Several limitations apply to this single-institutional retrospective study. Because of its observational design, inherent selection bias could have confounded the results. There may be selection biases depending on referral patterns. More specifcally, patients referred for RT could have been more likely to have tumors with characteristics associated with prognosis other than involved margins, including, for example, World Health Organization Classification of Thymoma and tumor size. Our study did not account for the potential impact of these other characteristics on survival outcomes. Patients were referred for adjuvant radiation at the discretion of the treating surgeons. Some patients with positive margins were not referred for RT due to surgeons’ preference and variations in practice patterns. Because of the small sample size, limitations to reach statistically significant differences were also possible and our study was likely powered to only detect very large differences in survival outcomes. Furthermore, it is possible that some patients with positive resection margins did not receive postoperative RT due to poorer ECOG performance status, and variations in practice patterns among different institutions may limit the application of the single-institution results to other institutions.
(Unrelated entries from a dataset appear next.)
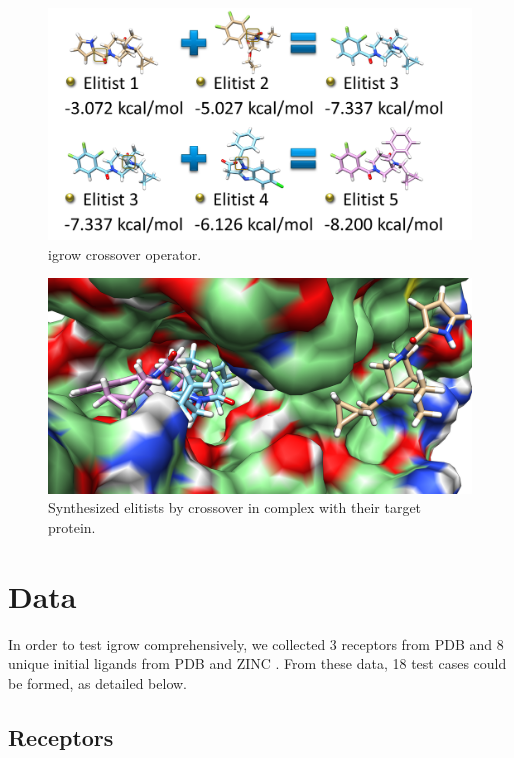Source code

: \documentclass[10pt, conference, compsocconf]{IEEEtran}
\begin{document}
\begin{figure}
\centering
\includegraphics[width=\textwidth]{../igrow/Crossover.png}
\caption{igrow crossover operator.}
\label{igrow:Crossover}
\end{figure}

\begin{figure}
\centering
\includegraphics[width=\textwidth]{../igrow/CrossoverComplex.png}
\caption{Synthesized elitists by crossover in complex with their target protein.}
\label{igrow:CrossoverComplex}
\end{figure}

\section{Data}

In order to test igrow comprehensively, we collected 3 receptors from PDB \cite{96} and 8 unique initial ligands from PDB and ZINC \cite{55}. From these data, 18 test cases could be formed, as detailed below.

\subsection{Receptors}
\end{document}
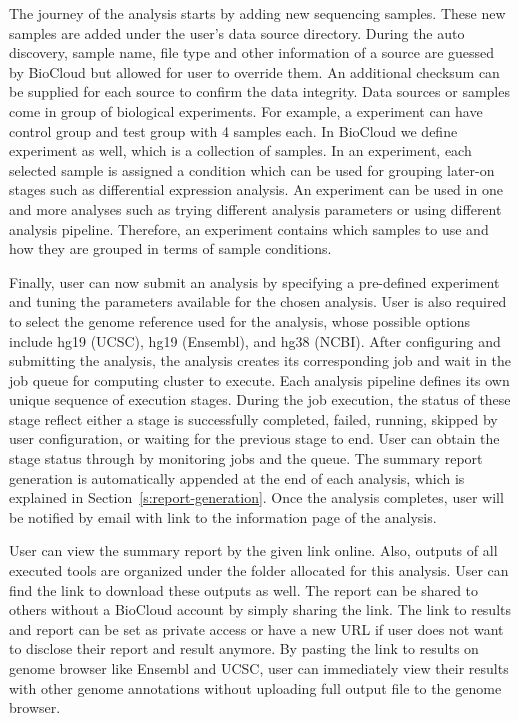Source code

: 

The journey of the analysis starts by adding new sequencing samples. These new
samples are added under the user's data source directory. During the auto
discovery, sample name, file type and other information of a source are guessed
by BioCloud but allowed for user to override them. An additional checksum can
be supplied for each source to confirm the data integrity. Data sources or
samples come in group of biological experiments. For example, a experiment can
have control group and test group with 4 samples each. In BioCloud we define
experiment as well, which is a collection of samples. In an experiment, each
selected sample is assigned a condition which can be used for grouping later-on
stages such as differential expression analysis. An experiment can be used in
one and more analyses such as trying different analysis parameters or using
different analysis pipeline. Therefore, an experiment contains which samples to
use and how they are grouped in terms of sample conditions.

Finally, user can now submit an analysis by specifying a pre-defined experiment
and tuning the parameters available for the chosen analysis. User is also
required to select the genome reference used for the analysis, whose possible
options include hg19 (UCSC), hg19 (Ensembl), and hg38 (NCBI). After configuring
and submitting the analysis, the analysis creates its corresponding job and
wait in the job queue for computing cluster to execute. Each analysis pipeline
defines its own unique sequence of execution stages. During the job execution,
the status of these stage reflect either a stage is successfully completed,
failed, running, skipped by user configuration, or waiting for the previous
stage to end. User can obtain the stage status through by monitoring jobs and
the queue. The summary report generation is automatically appended at the end
of each analysis, which is explained in Section~\ref{s:report-generation}. Once
the analysis completes, user will be notified by email with link to the
information page of the analysis.

User can view the summary report by the given link online. Also, outputs of all
executed tools are organized under the folder allocated for this analysis. User
can find the link to download these outputs as well. The report can be shared
to others without a BioCloud account by simply sharing the link. The link to
results and report can be set as private access or have a new URL if user does
not want to disclose their report and result anymore. By pasting the link to
results on genome browser like Ensembl and UCSC, user can immediately view
their results with other genome annotations without uploading full output file
to the genome browser.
Despite these limitations, the observed impact of adjuvant RT on OS outcomes deserves further investigation in future prospective trials for stages II and III thymoma.
Conclusions
For stage II and III thymoma, adjuvant radiation after surgery did not lead to statistically significant differences in progression-free or overall survival, but our results are limited by the sample size. Postoperative radiation seemed to improve the OS in the subset of patients with positive resection margins, and therefore may be considered in this patient population.